Nov. 11, 2007 Know what your kids are listening to when they’re blocking you out with their iPod earbuds firmly in place? If they are listening to popular music, chances are high that they are hearing references to substance use.
According to new research presented at the American Public Health Association’s Annual Meeting & Exposition in Washington, D.C., 33 percent of the most popular songs of 2005 portrayed substance use. The study, in which researchers analyzed 279 of the year’s most popular songs according to Billboard magazine, also found that allusions to substance use varied widely by genre.

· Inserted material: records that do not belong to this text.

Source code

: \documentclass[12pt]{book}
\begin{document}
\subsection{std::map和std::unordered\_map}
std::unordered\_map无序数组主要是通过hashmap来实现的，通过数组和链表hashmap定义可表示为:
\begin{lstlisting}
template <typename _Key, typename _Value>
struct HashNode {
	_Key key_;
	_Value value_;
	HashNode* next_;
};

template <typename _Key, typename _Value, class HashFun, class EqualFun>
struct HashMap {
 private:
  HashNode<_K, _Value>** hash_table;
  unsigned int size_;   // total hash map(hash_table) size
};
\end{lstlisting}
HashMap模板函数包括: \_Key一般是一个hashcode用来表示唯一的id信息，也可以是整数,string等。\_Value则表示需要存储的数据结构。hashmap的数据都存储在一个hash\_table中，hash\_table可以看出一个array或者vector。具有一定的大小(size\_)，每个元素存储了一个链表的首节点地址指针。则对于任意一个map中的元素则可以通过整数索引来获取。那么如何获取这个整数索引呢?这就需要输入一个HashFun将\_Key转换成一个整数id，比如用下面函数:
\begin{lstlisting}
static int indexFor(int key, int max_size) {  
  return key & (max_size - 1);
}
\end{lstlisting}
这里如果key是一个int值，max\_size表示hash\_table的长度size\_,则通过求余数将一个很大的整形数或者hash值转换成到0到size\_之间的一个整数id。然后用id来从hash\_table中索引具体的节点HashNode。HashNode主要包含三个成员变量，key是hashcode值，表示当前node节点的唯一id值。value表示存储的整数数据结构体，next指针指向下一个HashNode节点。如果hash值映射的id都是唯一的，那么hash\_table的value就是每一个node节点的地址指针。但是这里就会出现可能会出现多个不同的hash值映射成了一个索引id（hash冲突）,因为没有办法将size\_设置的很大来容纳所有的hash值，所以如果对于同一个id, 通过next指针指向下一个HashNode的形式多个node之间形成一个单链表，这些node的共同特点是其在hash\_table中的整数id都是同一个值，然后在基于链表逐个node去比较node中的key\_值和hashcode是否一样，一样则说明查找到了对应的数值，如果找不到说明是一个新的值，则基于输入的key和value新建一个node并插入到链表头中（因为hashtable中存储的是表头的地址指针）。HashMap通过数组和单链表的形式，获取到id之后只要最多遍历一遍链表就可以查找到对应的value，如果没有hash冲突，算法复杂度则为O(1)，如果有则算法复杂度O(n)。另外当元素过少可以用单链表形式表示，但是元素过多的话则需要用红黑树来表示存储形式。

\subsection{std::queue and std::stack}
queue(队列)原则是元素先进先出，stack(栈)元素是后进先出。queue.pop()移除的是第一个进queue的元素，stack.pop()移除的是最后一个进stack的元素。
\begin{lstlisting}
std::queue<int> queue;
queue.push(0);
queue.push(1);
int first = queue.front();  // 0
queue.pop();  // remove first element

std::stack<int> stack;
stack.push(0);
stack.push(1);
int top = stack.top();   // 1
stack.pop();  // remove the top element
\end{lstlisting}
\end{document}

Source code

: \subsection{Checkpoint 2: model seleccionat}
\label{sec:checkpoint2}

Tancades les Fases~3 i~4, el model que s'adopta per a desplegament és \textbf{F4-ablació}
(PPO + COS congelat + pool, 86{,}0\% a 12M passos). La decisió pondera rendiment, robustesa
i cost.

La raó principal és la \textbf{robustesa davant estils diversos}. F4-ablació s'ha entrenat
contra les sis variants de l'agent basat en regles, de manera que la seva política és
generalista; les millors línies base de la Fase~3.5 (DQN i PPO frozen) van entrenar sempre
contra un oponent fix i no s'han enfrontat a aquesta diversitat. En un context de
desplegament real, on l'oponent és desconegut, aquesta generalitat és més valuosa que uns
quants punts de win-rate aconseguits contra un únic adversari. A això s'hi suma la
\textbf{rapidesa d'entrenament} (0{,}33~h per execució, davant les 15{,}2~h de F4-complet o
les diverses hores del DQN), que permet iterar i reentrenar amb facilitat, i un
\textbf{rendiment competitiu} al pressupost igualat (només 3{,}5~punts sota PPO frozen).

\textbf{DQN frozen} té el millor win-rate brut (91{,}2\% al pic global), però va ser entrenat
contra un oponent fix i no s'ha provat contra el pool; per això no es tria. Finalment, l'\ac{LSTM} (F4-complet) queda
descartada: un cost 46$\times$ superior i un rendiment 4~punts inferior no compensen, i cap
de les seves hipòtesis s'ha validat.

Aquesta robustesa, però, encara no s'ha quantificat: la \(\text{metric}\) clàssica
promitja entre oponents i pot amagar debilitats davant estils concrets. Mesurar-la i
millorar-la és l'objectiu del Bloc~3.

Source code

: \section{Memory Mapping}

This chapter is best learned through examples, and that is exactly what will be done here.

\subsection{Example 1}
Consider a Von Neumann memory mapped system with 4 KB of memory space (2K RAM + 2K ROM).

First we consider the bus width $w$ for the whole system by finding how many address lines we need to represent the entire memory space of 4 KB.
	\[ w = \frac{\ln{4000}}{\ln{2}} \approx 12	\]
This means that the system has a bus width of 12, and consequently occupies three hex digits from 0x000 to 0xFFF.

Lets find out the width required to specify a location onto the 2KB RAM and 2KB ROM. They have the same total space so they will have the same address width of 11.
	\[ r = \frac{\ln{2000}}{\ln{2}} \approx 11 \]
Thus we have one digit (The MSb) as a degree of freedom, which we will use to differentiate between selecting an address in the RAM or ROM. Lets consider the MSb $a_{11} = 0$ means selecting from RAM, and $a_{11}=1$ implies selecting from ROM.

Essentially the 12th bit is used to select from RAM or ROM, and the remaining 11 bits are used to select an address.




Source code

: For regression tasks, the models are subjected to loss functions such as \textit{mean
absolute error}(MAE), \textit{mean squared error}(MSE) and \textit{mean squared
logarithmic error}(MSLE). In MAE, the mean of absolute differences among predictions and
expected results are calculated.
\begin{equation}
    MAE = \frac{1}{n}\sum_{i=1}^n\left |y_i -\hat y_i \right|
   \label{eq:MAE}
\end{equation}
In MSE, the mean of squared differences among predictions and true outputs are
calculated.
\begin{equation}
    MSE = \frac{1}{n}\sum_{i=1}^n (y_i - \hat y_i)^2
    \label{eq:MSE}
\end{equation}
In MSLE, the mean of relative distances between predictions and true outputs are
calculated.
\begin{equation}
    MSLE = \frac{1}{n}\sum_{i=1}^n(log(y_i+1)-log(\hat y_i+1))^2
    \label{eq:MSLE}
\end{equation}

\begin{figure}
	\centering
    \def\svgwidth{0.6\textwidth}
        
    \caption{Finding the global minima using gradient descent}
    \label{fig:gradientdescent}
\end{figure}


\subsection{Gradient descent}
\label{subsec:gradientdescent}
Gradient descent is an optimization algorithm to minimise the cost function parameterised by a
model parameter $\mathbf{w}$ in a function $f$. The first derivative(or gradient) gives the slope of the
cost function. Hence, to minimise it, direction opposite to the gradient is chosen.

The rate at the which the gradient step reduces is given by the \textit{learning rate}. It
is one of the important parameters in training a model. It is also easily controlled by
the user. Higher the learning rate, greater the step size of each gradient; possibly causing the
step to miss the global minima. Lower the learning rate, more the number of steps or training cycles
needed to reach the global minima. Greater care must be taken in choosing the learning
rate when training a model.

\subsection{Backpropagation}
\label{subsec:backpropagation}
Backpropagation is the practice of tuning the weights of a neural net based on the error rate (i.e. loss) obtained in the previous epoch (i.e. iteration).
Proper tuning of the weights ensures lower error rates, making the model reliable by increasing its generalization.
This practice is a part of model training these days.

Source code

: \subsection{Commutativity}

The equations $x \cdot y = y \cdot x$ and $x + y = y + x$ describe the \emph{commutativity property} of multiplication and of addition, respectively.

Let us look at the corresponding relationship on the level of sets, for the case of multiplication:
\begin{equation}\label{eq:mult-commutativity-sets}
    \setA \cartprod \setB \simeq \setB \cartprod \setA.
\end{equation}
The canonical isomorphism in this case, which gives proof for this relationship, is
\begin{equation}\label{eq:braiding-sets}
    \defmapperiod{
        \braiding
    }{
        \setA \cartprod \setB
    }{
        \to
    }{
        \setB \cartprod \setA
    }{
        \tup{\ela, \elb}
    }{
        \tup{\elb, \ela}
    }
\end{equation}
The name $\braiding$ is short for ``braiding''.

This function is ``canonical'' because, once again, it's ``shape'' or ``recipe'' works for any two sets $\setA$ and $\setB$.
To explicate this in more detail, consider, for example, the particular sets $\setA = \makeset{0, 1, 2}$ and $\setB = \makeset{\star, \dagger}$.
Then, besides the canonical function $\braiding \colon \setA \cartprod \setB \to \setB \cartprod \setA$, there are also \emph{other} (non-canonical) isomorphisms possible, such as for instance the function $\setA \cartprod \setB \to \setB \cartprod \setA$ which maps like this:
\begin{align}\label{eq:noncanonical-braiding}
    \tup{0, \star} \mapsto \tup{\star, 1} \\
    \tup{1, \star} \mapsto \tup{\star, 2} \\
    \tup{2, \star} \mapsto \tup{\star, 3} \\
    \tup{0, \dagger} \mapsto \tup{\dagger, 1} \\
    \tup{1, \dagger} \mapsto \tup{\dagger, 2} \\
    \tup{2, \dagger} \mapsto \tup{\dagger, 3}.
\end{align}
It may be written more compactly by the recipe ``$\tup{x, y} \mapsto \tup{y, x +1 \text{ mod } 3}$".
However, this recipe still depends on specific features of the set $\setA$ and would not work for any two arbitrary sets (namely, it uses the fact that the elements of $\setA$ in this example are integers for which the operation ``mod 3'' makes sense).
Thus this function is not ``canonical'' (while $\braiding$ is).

Rap music led the way with 77 percent of songs referring to substance use, followed by country at 37 percent and R&B/hip-hop at 20 percent. Rock and pop were on the lower end of the spectrum at 14 percent and 9 percent, respectively.
Alcohol and marijuana were the substances most frequently portrayed. Substance use was commonly associated with partying, sex, violence and/or humor, and was most often motivated by peer/social pressure, sex, and/or money (for instance, through trafficking). The majority of songs with substance use portrayed more positive than negative consequences of use.
“Previous research has shown that exposure to substance use messages in media is linked to actual substance use in adolescents,” said Brian A. Primack, MD, EdM, lead researcher on the study. “That is why we need to be aware of exposures such as these, especially when they are associated with highly positive consequences and associations.”